Every record below should be written out exactly; pictures stay out.

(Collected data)

*** Block opens ***

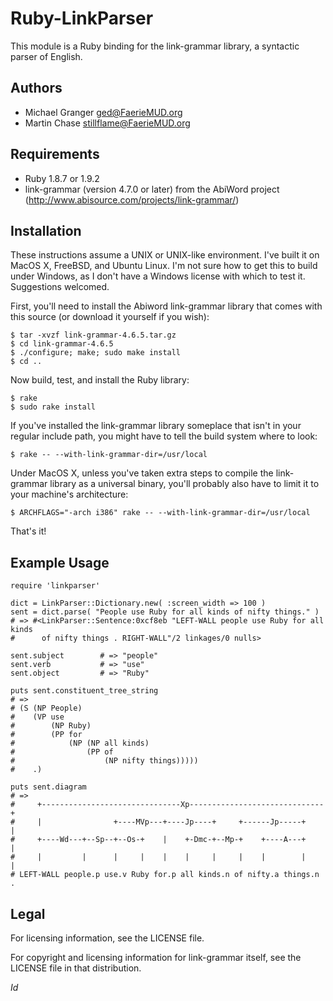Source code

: # Ruby-LinkParser

This module is a Ruby binding for the link-grammar library, a syntactic parser
of English. 

## Authors

* Michael Granger <ged@FaerieMUD.org>
* Martin Chase <stillflame@FaerieMUD.org>


## Requirements

* Ruby 1.8.7 or 1.9.2
* link-grammar (version 4.7.0 or later) from the AbiWord project 
  (http://www.abisource.com/projects/link-grammar/) 


## Installation

These instructions assume a UNIX or UNIX-like environment. I've built it on
MacOS X, FreeBSD, and Ubuntu Linux. I'm not sure how to get this to build
under Windows, as I don't have a Windows license with which to test it.
Suggestions welcomed.

First, you'll need to install the Abiword link-grammar library that comes with
this source (or download it yourself if you wish):

    $ tar -xvzf link-grammar-4.6.5.tar.gz
    $ cd link-grammar-4.6.5
    $ ./configure; make; sudo make install
    $ cd ..

Now build, test, and install the Ruby library:

    $ rake
    $ sudo rake install

If you've installed the link-grammar library someplace that isn't in your
regular include path, you might have to tell the build system where to look:

    $ rake -- --with-link-grammar-dir=/usr/local

Under MacOS X, unless you've taken extra steps to compile the link-grammar
library as a universal binary, you'll probably also have to limit it to
your machine's architecture:

    $ ARCHFLAGS="-arch i386" rake -- --with-link-grammar-dir=/usr/local

That's it!


## Example Usage

    require 'linkparser'
    
    dict = LinkParser::Dictionary.new( :screen_width => 100 )
    sent = dict.parse( "People use Ruby for all kinds of nifty things." )
    # => #<LinkParser::Sentence:0xcf8eb "LEFT-WALL people use Ruby for all kinds
    #      of nifty things . RIGHT-WALL"/2 linkages/0 nulls>
    
    sent.subject        # => "people"
    sent.verb           # => "use"
    sent.object         # => "Ruby"
    
    puts sent.constituent_tree_string
    # =>
    # (S (NP People)
    #    (VP use
    #        (NP Ruby)
    #        (PP for
    #            (NP (NP all kinds)
    #                (PP of
    #                    (NP nifty things)))))
    #    .)
    
    puts sent.diagram
    # =>
    #     +-------------------------------Xp------------------------------+
    #     |                +----MVp---+----Jp----+     +------Jp-----+    |
    #     +----Wd---+--Sp--+--Os-+    |    +-Dmc-+--Mp-+    +----A---+    |
    #     |         |      |     |    |    |     |     |    |        |    |
    # LEFT-WALL people.p use.v Ruby for.p all kinds.n of nifty.a things.n . 


## Legal

For licensing information, see the LICENSE file.

For copyright and licensing information for link-grammar itself, see the
LICENSE file in that distribution.

 $Id$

*** Block closes ***

• **REPLY**:
Source code

: # Ruby-LinkParser

This module is a Ruby binding for the link-grammar library, a syntactic parser
of English. 

## Authors

* Michael Granger <ged@FaerieMUD.org>
* Martin Chase <stillflame@FaerieMUD.org>


## Requirements

* Ruby 1.8.7 or 1.9.2
* link-grammar (version 4.7.0 or later) from the AbiWord project 
  (http://www.abisource.com/projects/link-grammar/) 


## Installation

These instructions assume a UNIX or UNIX-like environment. I've built it on
MacOS X, FreeBSD, and Ubuntu Linux. I'm not sure how to get this to build
under Windows, as I don't have a Windows license with which to test it.
Suggestions welcomed.

First, you'll need to install the Abiword link-grammar library that comes with
this source (or download it yourself if you wish):

    $ tar -xvzf link-grammar-4.6.5.tar.gz
    $ cd link-grammar-4.6.5
    $ ./configure; make; sudo make install
    $ cd ..

Now build, test, and install the Ruby library:

    $ rake
    $ sudo rake install

If you've installed the link-grammar library someplace that isn't in your
regular include path, you might have to tell the build system where to look:

    $ rake -- --with-link-grammar-dir=/usr/local

Under MacOS X, unless you've taken extra steps to compile the link-grammar
library as a universal binary, you'll probably also have to limit it to
your machine's architecture:

    $ ARCHFLAGS="-arch i386" rake -- --with-link-grammar-dir=/usr/local

That's it!


## Example Usage

    require 'linkparser'
    
    dict = LinkParser::Dictionary.new( :screen_width => 100 )
    sent = dict.parse( "People use Ruby for all kinds of nifty things." )
    # => #<LinkParser::Sentence:0xcf8eb "LEFT-WALL people use Ruby for all kinds
    #      of nifty things . RIGHT-WALL"/2 linkages/0 nulls>
    
    sent.subject        # => "people"
    sent.verb           # => "use"
    sent.object         # => "Ruby"
    
    puts sent.constituent_tree_string
    # =>
    # (S (NP People)
    #    (VP use
    #        (NP Ruby)
    #        (PP for
    #            (NP (NP all kinds)
    #                (PP of
    #                    (NP nifty things)))))
    #    .)
    
    puts sent.diagram
    # =>
    #     +-------------------------------Xp------------------------------+
    #     |                +----MVp---+----Jp----+     +------Jp-----+    |
    #     +----Wd---+--Sp--+--Os-+    |    +-Dmc-+--Mp-+    +----A---+    |
    #     |         |      |     |    |    |     |     |    |        |    |
    # LEFT-WALL people.p use.v Ruby for.p all kinds.n of nifty.a things.n . 


## Legal

For licensing information, see the LICENSE file.

For copyright and licensing information for link-grammar itself, see the
LICENSE file in that distribution.

 $Id$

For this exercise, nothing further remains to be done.